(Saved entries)

^^^^^^^^

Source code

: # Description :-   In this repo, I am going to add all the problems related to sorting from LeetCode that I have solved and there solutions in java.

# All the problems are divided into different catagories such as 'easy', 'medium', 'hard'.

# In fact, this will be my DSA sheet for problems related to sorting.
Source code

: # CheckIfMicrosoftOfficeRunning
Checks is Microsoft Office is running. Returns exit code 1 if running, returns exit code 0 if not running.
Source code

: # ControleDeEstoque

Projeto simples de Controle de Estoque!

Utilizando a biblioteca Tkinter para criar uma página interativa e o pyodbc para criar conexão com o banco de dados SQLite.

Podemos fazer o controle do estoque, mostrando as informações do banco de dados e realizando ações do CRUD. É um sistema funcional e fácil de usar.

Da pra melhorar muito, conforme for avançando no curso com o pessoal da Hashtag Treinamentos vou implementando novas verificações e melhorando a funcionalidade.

^^^^^^^^

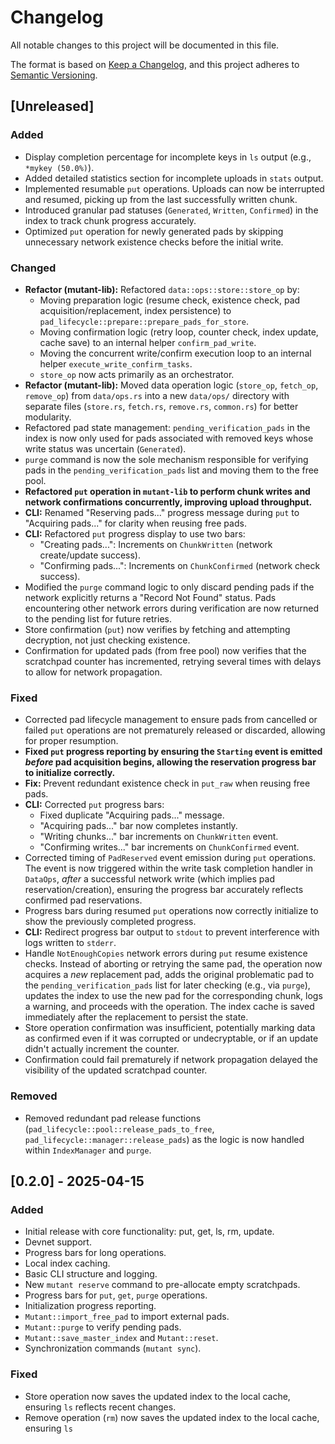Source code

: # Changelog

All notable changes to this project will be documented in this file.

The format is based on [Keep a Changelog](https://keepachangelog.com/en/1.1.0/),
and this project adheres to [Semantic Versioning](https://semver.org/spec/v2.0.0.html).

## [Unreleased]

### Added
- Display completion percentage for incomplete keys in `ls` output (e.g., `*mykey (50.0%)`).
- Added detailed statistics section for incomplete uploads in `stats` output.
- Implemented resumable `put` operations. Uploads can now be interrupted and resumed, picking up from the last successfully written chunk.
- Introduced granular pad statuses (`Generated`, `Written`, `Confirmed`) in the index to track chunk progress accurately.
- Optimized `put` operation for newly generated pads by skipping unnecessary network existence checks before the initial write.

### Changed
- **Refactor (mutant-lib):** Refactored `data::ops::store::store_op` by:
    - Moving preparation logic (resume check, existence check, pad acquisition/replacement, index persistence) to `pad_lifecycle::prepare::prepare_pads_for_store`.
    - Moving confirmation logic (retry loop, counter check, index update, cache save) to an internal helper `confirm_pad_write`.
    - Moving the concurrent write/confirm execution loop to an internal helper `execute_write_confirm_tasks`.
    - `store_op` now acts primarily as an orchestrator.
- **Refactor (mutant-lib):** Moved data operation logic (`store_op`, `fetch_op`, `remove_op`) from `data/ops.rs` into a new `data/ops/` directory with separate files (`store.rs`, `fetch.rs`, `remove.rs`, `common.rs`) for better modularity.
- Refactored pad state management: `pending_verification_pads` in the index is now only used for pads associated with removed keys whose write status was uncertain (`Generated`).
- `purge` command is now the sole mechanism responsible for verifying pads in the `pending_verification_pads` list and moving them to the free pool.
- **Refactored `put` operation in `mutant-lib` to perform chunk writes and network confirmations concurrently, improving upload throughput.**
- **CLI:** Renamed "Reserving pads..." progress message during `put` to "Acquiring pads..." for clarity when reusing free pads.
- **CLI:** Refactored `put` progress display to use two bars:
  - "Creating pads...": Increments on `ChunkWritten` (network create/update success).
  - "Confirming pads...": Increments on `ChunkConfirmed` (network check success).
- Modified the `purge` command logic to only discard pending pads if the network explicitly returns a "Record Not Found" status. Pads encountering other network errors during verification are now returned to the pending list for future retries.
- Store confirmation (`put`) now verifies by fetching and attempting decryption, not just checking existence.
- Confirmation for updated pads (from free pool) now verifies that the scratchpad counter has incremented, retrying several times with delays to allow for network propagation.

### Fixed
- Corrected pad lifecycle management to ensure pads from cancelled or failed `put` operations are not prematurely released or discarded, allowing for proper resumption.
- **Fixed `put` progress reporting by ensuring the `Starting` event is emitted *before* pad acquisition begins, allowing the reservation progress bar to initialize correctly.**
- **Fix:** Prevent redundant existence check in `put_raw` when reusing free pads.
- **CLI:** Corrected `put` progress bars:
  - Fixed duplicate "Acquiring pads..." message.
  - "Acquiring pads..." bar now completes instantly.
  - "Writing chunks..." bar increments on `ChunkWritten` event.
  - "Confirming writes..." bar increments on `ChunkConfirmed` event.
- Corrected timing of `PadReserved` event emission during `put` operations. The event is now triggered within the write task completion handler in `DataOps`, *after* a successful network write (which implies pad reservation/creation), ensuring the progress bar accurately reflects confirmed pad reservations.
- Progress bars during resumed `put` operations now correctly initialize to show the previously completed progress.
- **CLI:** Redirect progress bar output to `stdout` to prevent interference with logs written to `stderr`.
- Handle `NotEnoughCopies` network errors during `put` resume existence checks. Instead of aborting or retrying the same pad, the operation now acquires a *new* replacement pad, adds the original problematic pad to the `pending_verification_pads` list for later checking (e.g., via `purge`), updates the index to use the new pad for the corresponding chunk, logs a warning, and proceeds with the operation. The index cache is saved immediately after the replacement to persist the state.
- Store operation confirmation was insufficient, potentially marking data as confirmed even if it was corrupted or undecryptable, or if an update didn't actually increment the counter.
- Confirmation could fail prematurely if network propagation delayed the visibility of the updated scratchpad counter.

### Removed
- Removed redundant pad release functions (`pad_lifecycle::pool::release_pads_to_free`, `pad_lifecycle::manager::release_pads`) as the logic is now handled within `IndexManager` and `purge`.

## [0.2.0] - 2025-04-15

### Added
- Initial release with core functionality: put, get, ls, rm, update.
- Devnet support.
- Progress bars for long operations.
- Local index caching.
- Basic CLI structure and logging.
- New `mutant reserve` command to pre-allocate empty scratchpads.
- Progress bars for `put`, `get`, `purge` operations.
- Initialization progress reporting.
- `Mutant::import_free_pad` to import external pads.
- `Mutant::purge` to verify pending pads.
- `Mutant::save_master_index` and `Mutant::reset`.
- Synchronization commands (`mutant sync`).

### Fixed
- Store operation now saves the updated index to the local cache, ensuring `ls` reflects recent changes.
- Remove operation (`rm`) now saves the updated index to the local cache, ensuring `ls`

^^^^^^^^

Task to complete –
Filter the entries down to the lines with the word "accurately" in them.

Solution for this task –
- Introduced granular pad statuses (`Generated`, `Written`, `Confirmed`) in the index to track chunk progress accurately.
- Corrected timing of `PadReserved` event emission during `put` operations. The event is now triggered within the write task completion handler in `DataOps`, *after* a successful network write (which implies pad reservation/creation), ensuring the progress bar accurately reflects confirmed pad reservations.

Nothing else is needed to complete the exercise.